Uma programação de alto nível, com grandes nomes da ortopedia nacional
O congresso reuniu palestrantes de referência de todo o país. Entre os convidados estiveram nomes como o Prof. Dr. José Carlos Bongiovanni, Diretor Internacional da SBOT e referência em reconstrução e alongamento ósseo, o Dr. Sandro Reginaldo, ex-presidente da Sociedade Brasileira de Ombro e Cotovelo, o Dr. Ricardo Horta Miranda, da área de cirurgia do quadril e oncologia ortopédica, o Dr. Celso K. Hirakawa, da cirurgia da mão pela UNIFESP, o Dr. Frederico Barra de Moraes, de coluna, dor e doenças osteometabólicas, o Dr. Francisco Ramiro Cavalcante, de trauma e cirurgia do quadril, o Dr. Sávio Chami, de trauma e reconstrução óssea, a Dra. Sandra Tie Nishibe Minamoto, de cirurgia do joelho pelo INTO, a Dra. Simone Martinelli, de coluna, dor e medicina intervencionista, e o Dr. Luyddy Pires, de medicina regenerativa, entre outros.
A grade científica percorreu os principais temas da especialidade: trauma e fraturas complexas, cirurgia do quadril, do ombro, do joelho, da mão e da coluna, além de osteoporose, dor e medicina regenerativa. Também houve espaço para temas atuais da prática médica, como os aspectos jurídicos na ortopedia e o planejamento financeiro do médico.
Tive a honra de ministrar a palestra "Inteligência Artificial na Prática Ortopédica", um tema que representa bem o momento de transformação da nossa especialidade e o compromisso do congresso em olhar para o futuro.
Gratidão e olhar para o futuro
Nenhum evento dessa dimensão se faz sozinho. Sou grato a cada colega que participou, a cada palestrante que dividiu seu conhecimento, a cada membro da comissão organizadora e a cada parceiro que acreditou na proposta. O sucesso do congresso pertence a todos nós.

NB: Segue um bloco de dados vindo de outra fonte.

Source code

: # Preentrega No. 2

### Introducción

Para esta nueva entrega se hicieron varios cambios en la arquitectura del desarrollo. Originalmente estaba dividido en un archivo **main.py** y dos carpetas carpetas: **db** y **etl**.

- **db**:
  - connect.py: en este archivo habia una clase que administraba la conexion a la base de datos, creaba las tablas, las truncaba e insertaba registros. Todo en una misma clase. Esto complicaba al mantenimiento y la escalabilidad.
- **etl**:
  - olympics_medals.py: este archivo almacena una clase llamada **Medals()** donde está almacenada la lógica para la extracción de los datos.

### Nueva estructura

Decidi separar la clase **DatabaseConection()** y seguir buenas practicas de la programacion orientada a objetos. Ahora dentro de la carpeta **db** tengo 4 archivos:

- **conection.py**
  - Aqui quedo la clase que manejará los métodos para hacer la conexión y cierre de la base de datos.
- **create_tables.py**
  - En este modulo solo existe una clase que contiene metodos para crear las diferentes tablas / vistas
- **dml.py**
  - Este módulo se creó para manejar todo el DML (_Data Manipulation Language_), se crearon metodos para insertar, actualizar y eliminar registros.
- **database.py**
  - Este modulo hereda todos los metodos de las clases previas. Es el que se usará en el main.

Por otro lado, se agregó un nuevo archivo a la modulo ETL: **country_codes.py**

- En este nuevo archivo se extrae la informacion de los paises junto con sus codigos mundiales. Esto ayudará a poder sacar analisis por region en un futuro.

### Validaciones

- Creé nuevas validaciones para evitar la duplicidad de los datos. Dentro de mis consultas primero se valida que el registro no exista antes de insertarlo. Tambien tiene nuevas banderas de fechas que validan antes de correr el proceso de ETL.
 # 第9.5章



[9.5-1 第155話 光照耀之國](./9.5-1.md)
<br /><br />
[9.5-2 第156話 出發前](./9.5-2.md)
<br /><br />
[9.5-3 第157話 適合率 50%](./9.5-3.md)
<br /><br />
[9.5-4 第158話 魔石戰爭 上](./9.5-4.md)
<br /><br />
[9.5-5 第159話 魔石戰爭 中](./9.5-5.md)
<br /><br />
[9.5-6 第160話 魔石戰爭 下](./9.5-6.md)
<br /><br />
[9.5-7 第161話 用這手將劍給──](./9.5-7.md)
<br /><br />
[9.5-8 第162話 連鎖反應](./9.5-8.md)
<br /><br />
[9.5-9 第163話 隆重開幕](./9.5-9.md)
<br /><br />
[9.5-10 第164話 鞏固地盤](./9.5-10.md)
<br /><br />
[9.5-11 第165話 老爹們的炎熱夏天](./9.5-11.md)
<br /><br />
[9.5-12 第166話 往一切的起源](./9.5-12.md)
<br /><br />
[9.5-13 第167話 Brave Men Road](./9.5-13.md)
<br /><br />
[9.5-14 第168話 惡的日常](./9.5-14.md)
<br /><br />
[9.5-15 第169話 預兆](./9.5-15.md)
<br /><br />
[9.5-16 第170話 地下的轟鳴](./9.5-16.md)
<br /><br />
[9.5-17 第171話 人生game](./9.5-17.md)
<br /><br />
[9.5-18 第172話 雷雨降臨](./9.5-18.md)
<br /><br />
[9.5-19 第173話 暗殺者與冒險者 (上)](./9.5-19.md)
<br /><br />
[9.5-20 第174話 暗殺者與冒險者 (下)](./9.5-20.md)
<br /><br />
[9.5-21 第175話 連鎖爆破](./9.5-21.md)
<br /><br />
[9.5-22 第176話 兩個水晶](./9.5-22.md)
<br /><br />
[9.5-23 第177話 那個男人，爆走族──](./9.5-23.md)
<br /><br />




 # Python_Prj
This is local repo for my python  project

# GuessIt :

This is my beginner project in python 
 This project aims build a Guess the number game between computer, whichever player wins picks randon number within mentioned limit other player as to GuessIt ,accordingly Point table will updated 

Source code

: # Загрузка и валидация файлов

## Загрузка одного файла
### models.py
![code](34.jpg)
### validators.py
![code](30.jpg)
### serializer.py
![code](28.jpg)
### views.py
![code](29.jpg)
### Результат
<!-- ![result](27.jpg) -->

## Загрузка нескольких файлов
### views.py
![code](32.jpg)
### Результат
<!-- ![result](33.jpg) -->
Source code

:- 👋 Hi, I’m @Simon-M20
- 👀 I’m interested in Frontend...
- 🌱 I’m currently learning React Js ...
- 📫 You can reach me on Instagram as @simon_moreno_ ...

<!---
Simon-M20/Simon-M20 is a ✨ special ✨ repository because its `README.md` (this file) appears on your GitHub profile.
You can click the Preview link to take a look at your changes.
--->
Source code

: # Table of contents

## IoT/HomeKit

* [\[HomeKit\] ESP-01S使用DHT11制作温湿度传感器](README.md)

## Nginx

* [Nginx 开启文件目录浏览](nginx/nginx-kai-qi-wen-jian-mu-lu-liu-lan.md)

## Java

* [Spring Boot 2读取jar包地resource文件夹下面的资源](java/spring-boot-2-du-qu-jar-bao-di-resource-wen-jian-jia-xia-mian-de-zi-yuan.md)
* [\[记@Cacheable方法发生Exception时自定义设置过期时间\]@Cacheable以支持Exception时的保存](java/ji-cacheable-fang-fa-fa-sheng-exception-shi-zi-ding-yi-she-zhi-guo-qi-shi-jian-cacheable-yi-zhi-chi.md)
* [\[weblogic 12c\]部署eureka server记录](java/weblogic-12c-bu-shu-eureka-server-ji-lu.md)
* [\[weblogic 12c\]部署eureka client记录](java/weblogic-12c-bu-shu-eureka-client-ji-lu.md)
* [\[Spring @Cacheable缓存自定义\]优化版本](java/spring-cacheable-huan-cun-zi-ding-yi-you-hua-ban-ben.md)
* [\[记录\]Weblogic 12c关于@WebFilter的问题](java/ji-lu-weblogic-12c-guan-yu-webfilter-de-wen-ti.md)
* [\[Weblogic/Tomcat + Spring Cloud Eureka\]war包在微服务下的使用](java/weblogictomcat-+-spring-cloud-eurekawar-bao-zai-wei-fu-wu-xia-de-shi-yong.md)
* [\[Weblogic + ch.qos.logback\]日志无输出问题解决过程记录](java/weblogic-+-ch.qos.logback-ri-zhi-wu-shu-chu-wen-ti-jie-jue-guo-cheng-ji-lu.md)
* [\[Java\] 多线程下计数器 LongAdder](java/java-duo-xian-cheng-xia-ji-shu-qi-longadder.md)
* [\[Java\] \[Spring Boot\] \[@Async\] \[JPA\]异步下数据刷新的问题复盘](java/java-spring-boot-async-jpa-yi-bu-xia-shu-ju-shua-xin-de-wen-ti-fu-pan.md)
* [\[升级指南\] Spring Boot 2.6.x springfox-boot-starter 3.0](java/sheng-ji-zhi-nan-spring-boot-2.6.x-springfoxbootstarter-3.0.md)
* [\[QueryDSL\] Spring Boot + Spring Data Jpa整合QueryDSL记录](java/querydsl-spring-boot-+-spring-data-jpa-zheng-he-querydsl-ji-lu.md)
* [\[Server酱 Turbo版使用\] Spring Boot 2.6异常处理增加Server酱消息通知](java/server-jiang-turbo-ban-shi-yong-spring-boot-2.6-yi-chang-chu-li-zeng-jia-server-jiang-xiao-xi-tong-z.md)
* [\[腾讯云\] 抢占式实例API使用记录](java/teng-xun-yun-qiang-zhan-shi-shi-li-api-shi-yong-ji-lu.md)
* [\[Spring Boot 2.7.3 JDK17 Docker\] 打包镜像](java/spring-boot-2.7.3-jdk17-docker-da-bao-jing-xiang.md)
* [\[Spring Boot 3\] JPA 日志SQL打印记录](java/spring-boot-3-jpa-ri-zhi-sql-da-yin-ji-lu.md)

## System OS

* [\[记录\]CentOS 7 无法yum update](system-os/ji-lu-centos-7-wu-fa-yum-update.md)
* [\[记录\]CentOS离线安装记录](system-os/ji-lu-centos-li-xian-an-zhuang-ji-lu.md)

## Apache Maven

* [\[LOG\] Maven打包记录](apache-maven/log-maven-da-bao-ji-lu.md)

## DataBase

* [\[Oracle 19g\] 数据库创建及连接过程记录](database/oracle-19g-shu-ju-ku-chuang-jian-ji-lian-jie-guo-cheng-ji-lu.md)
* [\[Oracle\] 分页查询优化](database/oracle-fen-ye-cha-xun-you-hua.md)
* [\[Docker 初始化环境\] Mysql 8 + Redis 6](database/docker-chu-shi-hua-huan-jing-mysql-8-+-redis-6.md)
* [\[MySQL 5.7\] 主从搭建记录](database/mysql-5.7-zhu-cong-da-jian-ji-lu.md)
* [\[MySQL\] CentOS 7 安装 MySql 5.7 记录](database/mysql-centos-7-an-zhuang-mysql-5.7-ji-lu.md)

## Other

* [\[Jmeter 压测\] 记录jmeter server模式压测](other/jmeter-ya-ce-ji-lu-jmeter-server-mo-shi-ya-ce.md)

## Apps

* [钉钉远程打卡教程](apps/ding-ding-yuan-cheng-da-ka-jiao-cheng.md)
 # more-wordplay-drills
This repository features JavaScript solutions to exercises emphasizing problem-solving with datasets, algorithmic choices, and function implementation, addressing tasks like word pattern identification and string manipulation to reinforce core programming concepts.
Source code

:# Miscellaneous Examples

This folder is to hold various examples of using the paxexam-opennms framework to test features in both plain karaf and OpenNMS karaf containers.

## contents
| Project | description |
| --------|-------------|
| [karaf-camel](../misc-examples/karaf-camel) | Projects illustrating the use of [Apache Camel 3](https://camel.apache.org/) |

Que este primeiro congresso seja lembrado não como um ponto de chegada, mas como um ponto de partida. Sigo trabalhando, no consultório, no centro cirúrgico e também na construção de uma ortopedia tocantinense cada vez mais forte.
Perguntas frequentes
Quando e onde foi realizado o I Congresso Tocantinense de Ortopedia e Traumatologia?
O congresso aconteceu nos dias 15 e 16 de maio de 2026, no Auditório do Palácio Araguaia, sede do Governo do Tocantins, em Palmas.
Quem presidiu e organizou o congresso?
O Dr. João Protásio Netto, ortopedista e traumatologista em Palmas e presidente da SBOT no Tocantins, presidiu e organizou o evento, cuidando de cada detalhe da realização.
Quais foram os palestrantes e os temas do congresso?
O evento reuniu nomes de referência da ortopedia nacional, como o Prof. Dr. José Carlos Bongiovanni, o Dr. Sandro Reginaldo, o Dr. Ricardo Horta Miranda, o Dr. Frederico Barra de Moraes e o Dr. Francisco Ramiro Cavalcante, entre outros. Os temas incluíram trauma e fraturas, quadril, ombro, joelho, mão, coluna, osteoporose, dor e medicina regenerativa.
Qual foi a participação do Dr. João Protásio no congresso?
Além de presidir e organizar o evento, o Dr. João Protásio Netto ministrou a palestra Inteligência Artificial na Prática Ortopédica.
Por que um congresso de médicos importa para os pacientes?
Porque um ortopedista continuamente atualizado oferece diagnósticos mais precisos e tratamentos alinhados às melhores evidências, o que se traduz em melhor cuidado perto de casa.